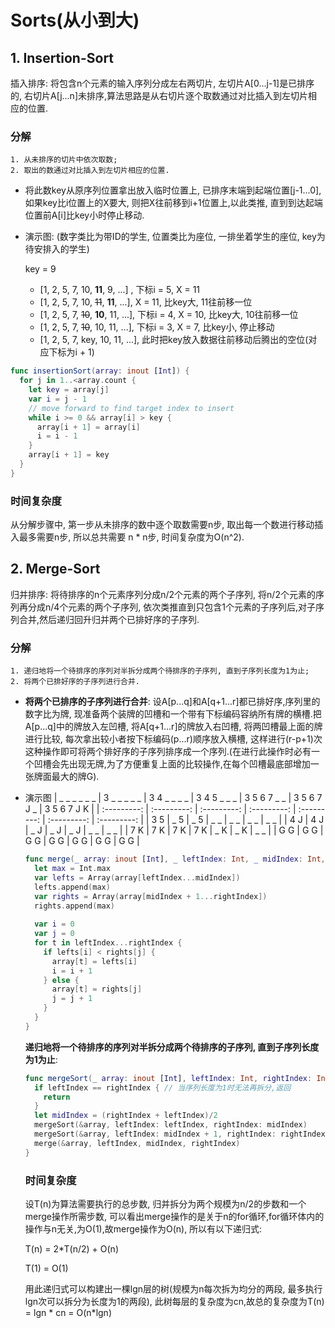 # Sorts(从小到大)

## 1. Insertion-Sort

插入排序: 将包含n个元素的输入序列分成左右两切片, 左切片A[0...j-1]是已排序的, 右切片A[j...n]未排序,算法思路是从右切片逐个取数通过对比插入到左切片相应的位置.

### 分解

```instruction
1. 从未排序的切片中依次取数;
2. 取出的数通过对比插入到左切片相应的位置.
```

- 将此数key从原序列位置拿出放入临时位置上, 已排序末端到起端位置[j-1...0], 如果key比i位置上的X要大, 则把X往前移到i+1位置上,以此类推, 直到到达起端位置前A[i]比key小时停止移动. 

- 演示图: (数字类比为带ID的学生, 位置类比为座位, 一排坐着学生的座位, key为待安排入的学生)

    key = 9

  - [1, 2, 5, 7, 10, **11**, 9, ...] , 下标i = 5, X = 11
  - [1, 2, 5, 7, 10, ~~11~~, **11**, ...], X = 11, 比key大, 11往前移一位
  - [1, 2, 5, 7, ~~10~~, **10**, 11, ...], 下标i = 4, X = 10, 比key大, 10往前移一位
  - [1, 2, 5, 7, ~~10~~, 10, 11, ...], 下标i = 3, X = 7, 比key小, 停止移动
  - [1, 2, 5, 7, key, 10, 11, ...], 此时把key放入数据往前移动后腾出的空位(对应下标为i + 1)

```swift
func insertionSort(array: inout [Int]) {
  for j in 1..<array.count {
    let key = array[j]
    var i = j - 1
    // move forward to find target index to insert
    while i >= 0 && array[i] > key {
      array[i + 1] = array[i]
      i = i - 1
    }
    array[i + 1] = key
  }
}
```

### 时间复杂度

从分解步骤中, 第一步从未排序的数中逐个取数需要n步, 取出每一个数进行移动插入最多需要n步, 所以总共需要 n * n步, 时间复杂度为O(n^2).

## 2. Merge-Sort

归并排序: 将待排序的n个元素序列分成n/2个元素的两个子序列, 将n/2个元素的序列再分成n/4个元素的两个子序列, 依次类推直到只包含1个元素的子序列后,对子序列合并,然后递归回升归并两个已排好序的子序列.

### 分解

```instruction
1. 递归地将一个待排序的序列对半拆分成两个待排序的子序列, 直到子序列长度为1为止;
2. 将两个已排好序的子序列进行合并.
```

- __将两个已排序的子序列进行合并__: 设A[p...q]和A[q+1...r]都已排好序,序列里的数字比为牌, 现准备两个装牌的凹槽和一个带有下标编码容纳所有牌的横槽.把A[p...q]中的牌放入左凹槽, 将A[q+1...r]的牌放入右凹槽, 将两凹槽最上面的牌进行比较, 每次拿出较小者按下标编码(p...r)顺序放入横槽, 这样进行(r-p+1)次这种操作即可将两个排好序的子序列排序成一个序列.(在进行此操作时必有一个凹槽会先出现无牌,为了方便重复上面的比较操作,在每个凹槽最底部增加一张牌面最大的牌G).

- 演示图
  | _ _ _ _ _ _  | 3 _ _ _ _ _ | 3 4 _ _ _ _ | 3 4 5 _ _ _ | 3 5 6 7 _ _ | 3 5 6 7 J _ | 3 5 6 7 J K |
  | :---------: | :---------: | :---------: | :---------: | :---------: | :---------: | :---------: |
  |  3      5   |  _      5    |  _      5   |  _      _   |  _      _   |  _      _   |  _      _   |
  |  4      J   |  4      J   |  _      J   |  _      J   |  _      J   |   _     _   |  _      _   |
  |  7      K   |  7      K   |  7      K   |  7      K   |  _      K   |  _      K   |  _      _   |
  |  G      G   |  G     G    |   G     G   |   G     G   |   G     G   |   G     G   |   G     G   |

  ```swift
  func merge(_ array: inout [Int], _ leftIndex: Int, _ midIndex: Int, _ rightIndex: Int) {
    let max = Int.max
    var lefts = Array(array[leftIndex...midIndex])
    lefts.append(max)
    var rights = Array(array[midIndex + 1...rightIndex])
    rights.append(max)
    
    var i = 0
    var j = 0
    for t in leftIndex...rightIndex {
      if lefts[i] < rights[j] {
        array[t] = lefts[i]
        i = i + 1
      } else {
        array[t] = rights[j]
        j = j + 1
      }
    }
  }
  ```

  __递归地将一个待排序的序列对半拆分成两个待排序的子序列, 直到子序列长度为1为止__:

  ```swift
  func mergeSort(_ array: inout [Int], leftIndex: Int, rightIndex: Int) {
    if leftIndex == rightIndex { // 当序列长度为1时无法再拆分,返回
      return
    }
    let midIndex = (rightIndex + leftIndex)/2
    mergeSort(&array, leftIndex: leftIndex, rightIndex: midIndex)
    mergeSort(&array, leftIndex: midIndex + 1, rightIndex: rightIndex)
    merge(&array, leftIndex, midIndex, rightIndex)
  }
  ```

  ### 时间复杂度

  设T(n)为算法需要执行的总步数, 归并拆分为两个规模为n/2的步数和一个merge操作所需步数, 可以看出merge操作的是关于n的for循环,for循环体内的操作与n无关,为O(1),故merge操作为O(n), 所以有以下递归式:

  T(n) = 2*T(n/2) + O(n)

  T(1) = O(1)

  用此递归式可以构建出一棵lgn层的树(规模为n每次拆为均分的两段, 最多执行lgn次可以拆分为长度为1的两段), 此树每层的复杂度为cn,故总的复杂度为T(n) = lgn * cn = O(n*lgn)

^^^^^^^^

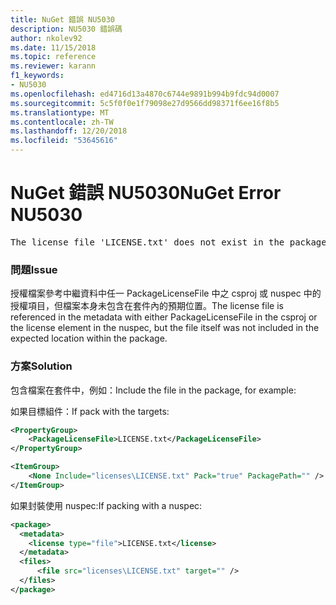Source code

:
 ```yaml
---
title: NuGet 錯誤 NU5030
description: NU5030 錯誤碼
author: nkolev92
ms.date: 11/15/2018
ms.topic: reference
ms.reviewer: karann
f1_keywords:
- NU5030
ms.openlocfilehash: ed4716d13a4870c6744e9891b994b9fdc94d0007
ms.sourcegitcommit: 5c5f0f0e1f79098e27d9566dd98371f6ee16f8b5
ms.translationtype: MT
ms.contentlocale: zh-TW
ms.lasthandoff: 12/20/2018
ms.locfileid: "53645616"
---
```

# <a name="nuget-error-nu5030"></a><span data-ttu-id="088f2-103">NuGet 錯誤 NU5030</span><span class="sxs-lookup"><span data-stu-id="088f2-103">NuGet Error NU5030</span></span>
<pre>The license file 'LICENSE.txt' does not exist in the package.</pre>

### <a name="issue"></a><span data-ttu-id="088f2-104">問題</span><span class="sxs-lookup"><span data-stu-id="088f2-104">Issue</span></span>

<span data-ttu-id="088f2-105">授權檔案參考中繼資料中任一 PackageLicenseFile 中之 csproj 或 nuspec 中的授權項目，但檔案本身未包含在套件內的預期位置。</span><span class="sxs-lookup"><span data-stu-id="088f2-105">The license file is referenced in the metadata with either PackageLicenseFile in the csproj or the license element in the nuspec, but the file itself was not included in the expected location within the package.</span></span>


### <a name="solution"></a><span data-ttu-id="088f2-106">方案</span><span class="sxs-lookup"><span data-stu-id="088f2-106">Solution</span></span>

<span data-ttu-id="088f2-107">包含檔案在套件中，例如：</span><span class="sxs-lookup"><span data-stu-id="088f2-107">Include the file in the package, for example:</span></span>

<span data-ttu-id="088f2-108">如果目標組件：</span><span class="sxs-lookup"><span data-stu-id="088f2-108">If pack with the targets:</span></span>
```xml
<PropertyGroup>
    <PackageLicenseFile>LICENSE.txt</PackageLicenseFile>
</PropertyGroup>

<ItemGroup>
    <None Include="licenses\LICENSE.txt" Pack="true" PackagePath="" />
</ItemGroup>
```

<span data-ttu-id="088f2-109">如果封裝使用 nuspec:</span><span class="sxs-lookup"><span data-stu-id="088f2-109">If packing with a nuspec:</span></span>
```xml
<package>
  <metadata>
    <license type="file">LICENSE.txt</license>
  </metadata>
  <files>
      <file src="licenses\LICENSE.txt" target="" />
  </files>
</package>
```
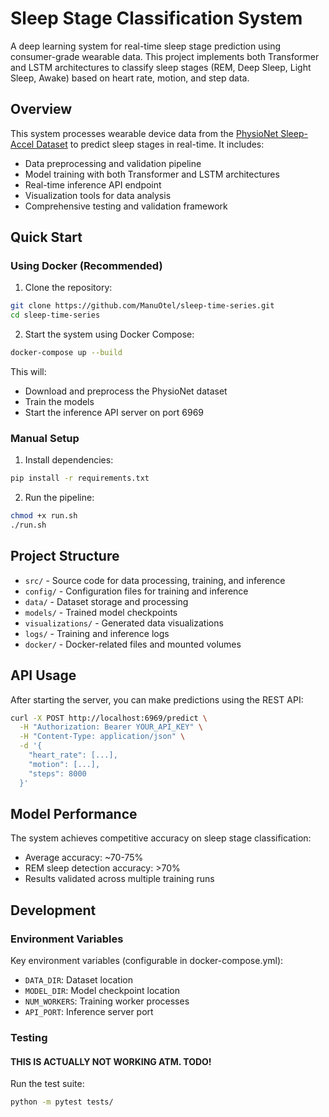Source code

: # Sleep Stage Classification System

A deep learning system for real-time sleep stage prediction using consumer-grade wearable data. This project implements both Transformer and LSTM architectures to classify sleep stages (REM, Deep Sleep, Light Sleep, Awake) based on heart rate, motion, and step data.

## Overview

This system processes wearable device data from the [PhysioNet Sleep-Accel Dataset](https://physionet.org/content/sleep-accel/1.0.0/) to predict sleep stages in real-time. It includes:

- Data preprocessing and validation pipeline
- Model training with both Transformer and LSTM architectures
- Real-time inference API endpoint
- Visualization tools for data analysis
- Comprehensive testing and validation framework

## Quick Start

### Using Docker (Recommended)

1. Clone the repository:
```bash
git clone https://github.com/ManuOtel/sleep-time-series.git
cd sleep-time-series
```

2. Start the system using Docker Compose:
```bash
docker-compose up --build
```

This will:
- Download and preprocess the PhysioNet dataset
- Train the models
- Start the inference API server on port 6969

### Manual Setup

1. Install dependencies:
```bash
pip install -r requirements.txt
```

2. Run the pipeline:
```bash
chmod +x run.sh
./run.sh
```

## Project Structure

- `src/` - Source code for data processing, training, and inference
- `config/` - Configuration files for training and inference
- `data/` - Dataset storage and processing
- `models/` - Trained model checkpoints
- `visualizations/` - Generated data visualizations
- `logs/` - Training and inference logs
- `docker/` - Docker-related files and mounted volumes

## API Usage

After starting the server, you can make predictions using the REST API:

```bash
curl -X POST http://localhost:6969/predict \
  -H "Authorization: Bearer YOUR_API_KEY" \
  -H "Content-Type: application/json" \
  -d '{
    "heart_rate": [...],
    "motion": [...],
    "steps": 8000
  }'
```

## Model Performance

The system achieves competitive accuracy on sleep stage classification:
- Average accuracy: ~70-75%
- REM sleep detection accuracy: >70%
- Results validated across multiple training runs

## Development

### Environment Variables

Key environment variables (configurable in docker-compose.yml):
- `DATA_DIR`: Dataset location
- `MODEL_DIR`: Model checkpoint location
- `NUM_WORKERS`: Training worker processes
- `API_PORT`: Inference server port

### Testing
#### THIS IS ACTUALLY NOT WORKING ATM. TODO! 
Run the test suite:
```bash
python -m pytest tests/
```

^^^^^^^^

What is required ->
Please determine how many lines of the records above contain "LSTM", and state that number only.

Response to this task ->
2